◆ What to produce:
From the opening line of the records through the line bearing "2) **Clarity and Structure:**", set down every line exactly.

◆ Given records:
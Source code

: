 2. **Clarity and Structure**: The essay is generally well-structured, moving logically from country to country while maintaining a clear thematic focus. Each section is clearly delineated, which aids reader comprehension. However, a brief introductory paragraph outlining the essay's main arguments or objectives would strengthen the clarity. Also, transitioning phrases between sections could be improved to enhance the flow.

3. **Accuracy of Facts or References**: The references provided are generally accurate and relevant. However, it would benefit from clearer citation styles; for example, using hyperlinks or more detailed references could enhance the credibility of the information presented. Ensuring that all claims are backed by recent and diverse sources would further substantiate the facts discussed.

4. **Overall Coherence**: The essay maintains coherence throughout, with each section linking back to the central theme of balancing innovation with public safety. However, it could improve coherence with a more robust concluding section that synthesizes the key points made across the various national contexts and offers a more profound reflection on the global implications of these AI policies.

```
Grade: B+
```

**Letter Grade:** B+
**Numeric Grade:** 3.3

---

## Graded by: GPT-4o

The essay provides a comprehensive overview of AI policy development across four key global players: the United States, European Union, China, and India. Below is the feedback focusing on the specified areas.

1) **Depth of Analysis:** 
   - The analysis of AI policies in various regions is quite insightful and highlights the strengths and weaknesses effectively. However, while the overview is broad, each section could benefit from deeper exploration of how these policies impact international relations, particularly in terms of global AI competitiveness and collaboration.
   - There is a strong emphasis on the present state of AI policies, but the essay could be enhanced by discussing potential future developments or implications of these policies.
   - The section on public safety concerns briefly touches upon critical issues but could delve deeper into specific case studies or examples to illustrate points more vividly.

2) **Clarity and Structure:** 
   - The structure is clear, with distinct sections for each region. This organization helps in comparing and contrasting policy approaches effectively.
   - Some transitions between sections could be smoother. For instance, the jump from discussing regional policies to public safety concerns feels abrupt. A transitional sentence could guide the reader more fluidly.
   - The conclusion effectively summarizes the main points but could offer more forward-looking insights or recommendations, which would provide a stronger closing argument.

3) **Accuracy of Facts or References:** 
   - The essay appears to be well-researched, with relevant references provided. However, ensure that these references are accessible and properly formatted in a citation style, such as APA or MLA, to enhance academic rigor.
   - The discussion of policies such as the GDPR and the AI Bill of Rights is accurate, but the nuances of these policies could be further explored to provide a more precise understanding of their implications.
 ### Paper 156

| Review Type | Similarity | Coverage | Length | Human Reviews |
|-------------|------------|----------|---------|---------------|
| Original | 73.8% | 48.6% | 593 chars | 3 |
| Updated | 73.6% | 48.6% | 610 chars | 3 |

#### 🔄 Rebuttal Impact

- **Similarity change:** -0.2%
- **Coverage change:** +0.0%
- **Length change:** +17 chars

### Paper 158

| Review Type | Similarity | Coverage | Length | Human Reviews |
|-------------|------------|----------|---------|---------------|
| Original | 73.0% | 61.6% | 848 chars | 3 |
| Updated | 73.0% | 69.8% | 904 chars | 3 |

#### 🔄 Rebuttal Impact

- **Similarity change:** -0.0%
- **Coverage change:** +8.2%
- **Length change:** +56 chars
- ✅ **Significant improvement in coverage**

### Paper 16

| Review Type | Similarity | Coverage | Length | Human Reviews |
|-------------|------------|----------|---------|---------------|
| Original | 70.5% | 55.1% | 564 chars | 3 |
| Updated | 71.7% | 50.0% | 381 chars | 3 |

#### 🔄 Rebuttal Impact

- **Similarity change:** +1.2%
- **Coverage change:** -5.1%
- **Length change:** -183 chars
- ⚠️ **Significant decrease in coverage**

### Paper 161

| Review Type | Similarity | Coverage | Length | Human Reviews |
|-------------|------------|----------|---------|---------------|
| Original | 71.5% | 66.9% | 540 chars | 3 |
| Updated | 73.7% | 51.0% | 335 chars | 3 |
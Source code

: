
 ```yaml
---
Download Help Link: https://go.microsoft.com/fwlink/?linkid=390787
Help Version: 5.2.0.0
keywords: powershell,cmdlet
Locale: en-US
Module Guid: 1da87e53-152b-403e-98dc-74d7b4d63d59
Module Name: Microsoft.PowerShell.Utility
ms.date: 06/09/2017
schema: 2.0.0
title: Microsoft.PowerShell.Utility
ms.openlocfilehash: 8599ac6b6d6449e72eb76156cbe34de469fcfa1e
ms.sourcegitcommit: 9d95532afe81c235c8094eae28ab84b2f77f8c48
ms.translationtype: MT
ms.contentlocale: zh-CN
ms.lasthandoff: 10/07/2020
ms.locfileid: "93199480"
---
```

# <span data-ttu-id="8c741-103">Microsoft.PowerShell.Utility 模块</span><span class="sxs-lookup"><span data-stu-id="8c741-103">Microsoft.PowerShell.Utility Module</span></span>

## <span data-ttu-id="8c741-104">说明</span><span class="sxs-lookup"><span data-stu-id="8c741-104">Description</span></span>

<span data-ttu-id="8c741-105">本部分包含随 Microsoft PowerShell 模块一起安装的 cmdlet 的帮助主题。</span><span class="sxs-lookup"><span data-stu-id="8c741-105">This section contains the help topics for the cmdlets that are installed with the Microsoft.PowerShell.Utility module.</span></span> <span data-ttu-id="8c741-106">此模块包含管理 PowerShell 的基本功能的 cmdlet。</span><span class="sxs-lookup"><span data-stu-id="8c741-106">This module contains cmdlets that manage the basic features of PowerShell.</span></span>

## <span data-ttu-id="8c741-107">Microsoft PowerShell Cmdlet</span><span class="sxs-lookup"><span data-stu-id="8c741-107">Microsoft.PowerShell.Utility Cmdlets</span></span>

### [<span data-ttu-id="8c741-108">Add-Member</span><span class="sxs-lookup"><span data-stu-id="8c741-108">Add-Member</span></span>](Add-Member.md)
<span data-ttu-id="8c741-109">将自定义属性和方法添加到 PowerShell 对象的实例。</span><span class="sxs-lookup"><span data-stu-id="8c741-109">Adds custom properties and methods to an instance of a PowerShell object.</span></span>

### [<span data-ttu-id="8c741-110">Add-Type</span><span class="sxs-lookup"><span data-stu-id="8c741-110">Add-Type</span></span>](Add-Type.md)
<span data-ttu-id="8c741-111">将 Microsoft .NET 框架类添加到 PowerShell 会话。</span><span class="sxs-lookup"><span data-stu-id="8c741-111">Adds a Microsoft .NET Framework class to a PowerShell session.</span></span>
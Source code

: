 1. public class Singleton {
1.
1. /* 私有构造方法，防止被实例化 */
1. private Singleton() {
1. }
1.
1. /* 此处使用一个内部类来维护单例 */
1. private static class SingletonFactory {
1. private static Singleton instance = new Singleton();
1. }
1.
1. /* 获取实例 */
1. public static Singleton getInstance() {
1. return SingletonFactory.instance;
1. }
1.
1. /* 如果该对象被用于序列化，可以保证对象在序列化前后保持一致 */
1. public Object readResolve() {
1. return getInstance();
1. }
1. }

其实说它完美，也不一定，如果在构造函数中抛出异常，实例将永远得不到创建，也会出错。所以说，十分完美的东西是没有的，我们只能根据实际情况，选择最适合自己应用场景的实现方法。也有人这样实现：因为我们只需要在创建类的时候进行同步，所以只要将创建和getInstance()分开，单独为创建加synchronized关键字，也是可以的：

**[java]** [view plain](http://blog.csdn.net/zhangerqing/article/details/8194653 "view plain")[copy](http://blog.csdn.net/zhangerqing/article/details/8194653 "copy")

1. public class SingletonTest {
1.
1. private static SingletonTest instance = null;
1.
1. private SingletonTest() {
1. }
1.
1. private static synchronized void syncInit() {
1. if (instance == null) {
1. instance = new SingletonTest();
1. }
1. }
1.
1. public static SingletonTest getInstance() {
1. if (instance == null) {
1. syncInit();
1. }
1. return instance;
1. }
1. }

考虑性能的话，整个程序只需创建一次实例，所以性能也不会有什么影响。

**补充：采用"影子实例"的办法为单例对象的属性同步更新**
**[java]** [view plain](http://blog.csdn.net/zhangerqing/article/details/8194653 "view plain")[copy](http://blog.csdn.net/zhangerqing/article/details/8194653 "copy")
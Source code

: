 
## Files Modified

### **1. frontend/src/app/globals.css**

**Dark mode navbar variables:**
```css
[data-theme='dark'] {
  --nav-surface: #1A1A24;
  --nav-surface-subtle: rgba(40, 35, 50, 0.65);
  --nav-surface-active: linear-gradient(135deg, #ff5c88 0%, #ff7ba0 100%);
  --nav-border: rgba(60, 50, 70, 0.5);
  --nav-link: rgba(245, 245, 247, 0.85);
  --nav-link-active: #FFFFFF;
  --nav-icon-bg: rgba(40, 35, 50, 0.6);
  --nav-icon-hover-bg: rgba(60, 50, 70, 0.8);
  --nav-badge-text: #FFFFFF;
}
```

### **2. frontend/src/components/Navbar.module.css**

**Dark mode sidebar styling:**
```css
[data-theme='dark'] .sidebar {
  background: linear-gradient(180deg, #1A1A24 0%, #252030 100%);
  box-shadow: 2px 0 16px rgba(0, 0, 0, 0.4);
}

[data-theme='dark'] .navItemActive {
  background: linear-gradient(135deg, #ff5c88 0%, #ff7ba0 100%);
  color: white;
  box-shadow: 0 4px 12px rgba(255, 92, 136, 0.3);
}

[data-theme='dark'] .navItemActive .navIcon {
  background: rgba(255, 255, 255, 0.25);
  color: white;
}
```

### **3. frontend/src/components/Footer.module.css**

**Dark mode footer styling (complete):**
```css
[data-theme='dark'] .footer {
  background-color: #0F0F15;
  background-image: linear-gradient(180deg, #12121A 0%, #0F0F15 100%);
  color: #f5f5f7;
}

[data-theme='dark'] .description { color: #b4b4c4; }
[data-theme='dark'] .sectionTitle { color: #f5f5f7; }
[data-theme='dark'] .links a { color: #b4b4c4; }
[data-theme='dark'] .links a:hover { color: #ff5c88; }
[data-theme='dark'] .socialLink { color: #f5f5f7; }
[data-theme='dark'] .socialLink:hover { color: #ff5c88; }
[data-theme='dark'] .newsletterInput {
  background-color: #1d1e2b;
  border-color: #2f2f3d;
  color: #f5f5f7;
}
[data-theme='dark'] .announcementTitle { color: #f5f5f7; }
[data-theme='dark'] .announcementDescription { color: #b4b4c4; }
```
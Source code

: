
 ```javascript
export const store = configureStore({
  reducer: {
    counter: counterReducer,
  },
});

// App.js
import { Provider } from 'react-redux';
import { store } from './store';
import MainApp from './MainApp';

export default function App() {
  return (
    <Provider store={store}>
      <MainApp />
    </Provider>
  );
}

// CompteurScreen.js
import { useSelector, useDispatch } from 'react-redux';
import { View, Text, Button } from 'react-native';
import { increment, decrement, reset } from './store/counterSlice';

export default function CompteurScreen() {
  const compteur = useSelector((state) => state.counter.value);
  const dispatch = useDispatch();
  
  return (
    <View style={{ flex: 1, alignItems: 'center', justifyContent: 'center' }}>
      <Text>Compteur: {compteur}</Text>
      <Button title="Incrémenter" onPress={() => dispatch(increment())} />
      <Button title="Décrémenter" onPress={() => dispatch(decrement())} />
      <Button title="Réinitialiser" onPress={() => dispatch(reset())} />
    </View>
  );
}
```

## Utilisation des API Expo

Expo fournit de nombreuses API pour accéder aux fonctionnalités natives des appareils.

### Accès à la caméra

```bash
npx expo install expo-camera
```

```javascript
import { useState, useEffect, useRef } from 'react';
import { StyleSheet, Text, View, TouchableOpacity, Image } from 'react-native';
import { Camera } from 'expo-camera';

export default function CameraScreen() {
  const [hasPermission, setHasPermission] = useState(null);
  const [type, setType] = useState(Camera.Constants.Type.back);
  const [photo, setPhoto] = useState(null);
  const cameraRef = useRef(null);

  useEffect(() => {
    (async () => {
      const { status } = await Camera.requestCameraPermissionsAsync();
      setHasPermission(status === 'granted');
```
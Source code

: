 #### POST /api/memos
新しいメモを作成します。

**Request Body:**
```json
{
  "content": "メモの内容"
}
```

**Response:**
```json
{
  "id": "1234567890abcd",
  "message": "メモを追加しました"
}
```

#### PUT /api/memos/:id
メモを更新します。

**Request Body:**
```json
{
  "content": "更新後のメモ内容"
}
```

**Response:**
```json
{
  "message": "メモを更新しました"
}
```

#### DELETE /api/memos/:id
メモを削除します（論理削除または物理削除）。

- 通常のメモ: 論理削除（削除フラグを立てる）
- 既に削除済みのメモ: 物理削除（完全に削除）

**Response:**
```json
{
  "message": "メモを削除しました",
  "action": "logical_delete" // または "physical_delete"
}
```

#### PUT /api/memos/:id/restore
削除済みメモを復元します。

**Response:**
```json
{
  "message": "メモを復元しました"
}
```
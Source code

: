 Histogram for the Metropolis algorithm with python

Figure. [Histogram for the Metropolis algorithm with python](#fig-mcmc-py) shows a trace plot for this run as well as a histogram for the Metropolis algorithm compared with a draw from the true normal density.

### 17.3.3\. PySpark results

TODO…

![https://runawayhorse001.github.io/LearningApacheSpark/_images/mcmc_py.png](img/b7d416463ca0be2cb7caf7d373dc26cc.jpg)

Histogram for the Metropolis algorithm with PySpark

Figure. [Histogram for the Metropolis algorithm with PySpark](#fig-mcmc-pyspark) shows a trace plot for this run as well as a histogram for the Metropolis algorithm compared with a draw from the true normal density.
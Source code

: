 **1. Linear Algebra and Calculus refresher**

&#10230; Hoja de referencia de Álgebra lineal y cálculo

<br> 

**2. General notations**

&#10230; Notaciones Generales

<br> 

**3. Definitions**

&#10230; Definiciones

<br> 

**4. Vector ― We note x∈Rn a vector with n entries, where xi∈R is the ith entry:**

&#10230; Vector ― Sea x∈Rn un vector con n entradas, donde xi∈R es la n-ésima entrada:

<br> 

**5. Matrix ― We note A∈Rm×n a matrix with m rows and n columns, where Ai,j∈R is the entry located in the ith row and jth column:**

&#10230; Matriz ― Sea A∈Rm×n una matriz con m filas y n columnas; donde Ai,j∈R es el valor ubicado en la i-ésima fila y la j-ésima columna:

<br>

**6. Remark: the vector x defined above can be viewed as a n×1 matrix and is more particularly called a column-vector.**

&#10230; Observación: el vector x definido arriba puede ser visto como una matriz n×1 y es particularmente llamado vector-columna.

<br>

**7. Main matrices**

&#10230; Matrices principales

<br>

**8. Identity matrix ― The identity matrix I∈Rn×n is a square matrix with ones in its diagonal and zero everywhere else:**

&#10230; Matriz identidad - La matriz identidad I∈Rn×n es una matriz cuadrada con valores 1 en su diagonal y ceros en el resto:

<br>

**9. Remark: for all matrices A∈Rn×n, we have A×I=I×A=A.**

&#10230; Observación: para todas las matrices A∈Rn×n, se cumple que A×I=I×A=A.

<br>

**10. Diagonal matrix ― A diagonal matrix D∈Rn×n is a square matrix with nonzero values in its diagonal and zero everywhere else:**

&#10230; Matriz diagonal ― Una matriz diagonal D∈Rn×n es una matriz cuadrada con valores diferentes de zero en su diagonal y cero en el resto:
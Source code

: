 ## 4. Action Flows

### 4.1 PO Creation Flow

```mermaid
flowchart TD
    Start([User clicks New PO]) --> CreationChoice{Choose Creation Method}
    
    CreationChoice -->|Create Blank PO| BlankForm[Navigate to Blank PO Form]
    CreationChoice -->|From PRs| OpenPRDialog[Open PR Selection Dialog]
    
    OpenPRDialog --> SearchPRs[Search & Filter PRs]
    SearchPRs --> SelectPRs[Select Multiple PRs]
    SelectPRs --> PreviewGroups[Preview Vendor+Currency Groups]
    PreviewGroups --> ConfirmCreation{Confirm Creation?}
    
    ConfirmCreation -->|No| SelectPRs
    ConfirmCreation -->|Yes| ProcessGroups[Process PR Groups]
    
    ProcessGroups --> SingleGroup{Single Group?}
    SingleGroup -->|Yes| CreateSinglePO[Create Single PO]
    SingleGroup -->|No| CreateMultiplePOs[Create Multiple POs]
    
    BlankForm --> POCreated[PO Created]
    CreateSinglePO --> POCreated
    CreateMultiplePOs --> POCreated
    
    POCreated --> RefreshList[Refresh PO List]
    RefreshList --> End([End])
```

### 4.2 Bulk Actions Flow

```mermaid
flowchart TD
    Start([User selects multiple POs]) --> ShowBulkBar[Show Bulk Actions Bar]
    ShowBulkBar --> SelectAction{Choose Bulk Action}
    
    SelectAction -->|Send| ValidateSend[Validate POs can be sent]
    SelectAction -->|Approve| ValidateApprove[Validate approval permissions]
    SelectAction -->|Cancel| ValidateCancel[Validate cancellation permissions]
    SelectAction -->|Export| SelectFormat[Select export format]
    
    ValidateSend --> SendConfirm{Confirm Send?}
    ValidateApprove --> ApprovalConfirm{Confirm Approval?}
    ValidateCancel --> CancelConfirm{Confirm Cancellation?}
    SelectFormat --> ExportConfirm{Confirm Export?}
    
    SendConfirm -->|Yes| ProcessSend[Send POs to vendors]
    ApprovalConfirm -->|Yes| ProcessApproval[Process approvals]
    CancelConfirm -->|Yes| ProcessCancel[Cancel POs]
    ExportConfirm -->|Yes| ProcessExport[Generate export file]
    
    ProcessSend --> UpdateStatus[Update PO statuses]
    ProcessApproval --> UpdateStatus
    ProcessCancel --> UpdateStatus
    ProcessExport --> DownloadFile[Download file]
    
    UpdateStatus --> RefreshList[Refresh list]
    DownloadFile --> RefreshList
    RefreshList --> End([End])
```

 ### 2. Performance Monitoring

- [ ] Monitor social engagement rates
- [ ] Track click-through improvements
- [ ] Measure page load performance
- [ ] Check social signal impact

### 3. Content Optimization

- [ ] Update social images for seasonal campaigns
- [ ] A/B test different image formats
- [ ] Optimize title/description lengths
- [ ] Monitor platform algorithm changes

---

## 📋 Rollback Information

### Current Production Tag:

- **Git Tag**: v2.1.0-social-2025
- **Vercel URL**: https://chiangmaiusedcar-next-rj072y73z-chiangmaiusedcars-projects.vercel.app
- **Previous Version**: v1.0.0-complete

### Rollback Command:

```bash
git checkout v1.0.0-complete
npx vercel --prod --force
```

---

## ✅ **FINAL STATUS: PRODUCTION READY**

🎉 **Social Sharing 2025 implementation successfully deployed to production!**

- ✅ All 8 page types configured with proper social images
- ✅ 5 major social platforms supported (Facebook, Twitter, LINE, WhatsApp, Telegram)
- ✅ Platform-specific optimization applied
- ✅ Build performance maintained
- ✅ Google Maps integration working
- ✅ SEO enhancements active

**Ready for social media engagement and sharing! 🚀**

◆ Exercise output:
Source code

: 2. **Clarity and Structure**: The essay is generally well-structured, moving logically from country to country while maintaining a clear thematic focus. Each section is clearly delineated, which aids reader comprehension. However, a brief introductory paragraph outlining the essay's main arguments or objectives would strengthen the clarity. Also, transitioning phrases between sections could be improved to enhance the flow.

3. **Accuracy of Facts or References**: The references provided are generally accurate and relevant. However, it would benefit from clearer citation styles; for example, using hyperlinks or more detailed references could enhance the credibility of the information presented. Ensuring that all claims are backed by recent and diverse sources would further substantiate the facts discussed.

4. **Overall Coherence**: The essay maintains coherence throughout, with each section linking back to the central theme of balancing innovation with public safety. However, it could improve coherence with a more robust concluding section that synthesizes the key points made across the various national contexts and offers a more profound reflection on the global implications of these AI policies.

```
Grade: B+
```

**Letter Grade:** B+
**Numeric Grade:** 3.3

---

## Graded by: GPT-4o

The essay provides a comprehensive overview of AI policy development across four key global players: the United States, European Union, China, and India. Below is the feedback focusing on the specified areas.

1) **Depth of Analysis:** 
   - The analysis of AI policies in various regions is quite insightful and highlights the strengths and weaknesses effectively. However, while the overview is broad, each section could benefit from deeper exploration of how these policies impact international relations, particularly in terms of global AI competitiveness and collaboration.
   - There is a strong emphasis on the present state of AI policies, but the essay could be enhanced by discussing potential future developments or implications of these policies.
   - The section on public safety concerns briefly touches upon critical issues but could delve deeper into specific case studies or examples to illustrate points more vividly.

2) **Clarity and Structure:** 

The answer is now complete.